Data records >>
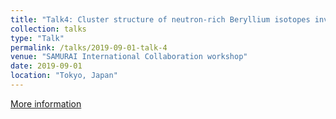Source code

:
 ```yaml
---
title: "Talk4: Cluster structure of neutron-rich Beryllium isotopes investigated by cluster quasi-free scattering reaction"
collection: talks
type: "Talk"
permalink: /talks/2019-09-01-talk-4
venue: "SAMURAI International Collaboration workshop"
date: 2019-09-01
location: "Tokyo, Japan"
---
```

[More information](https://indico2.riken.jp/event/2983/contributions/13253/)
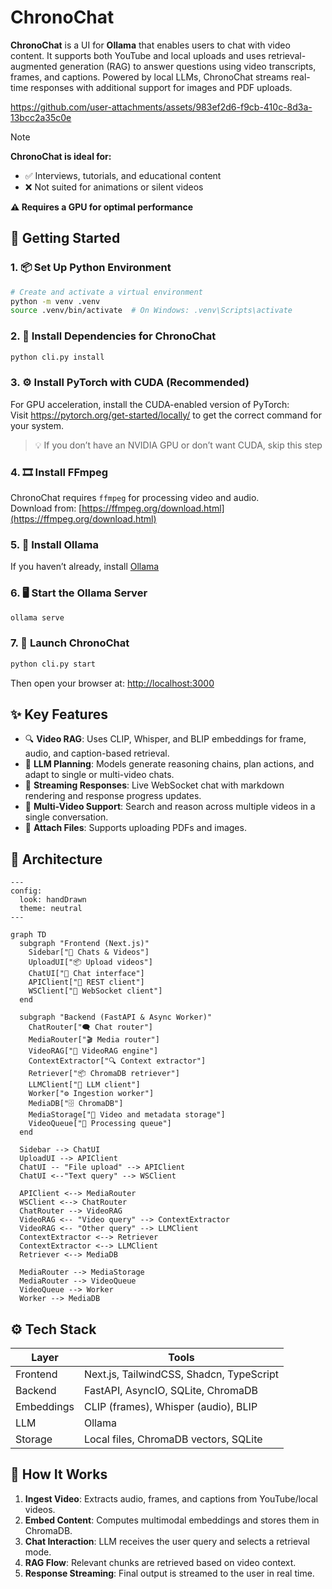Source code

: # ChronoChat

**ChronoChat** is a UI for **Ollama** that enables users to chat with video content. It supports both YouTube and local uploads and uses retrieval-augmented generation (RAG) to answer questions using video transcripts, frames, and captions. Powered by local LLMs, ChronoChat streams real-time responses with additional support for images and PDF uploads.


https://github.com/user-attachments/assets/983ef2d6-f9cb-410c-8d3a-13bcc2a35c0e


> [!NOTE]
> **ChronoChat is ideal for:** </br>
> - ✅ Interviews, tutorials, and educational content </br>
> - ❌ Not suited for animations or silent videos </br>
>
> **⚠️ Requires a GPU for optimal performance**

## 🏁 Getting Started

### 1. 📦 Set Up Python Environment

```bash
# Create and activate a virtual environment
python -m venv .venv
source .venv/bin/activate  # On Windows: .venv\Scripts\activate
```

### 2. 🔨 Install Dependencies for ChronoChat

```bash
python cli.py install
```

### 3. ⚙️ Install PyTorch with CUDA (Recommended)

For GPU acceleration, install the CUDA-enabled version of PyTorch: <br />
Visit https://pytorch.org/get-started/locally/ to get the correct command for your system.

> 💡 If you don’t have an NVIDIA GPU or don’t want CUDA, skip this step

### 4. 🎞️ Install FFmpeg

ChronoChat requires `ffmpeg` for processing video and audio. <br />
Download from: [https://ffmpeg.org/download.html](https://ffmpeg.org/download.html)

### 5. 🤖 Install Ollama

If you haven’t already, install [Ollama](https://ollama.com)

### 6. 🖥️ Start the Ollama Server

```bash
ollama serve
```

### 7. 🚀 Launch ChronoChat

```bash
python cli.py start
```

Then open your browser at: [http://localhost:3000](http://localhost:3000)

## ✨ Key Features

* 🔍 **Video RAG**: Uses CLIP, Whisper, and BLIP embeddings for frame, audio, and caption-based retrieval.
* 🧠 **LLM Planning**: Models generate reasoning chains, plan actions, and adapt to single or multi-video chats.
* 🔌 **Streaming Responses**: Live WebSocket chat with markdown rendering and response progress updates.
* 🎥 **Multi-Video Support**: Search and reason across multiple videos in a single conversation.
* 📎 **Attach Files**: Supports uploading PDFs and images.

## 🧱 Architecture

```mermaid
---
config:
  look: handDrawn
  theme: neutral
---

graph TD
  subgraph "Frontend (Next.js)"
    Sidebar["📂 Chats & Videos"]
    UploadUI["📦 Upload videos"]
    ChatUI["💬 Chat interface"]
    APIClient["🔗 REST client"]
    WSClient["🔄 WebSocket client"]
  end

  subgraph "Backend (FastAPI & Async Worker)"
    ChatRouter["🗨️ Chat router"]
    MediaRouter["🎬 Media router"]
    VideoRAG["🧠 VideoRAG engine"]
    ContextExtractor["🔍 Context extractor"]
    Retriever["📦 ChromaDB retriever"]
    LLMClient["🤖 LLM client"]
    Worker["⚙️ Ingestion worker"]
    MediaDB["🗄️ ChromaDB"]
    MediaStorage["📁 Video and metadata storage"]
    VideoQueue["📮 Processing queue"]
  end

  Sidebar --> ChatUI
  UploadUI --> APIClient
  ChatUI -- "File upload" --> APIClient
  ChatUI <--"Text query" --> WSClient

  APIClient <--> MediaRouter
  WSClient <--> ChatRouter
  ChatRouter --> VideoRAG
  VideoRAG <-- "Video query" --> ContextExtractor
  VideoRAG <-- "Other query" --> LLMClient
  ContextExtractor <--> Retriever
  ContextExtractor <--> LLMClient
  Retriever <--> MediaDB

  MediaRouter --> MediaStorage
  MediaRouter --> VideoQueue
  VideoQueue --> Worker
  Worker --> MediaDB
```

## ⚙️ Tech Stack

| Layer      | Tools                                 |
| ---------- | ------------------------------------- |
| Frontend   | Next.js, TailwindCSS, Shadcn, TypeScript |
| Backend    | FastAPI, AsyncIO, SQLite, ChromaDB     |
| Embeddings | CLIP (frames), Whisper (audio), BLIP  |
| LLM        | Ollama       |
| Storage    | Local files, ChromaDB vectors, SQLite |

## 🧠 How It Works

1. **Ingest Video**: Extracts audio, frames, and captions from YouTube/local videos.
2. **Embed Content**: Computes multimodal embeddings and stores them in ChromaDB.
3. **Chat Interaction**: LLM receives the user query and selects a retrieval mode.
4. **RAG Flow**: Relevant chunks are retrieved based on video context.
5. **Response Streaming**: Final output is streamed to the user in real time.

Task to complete >> One number answers this exercise: the count of lines above in which the word "ContextExtractor" appears.

Result of the exercise >> 4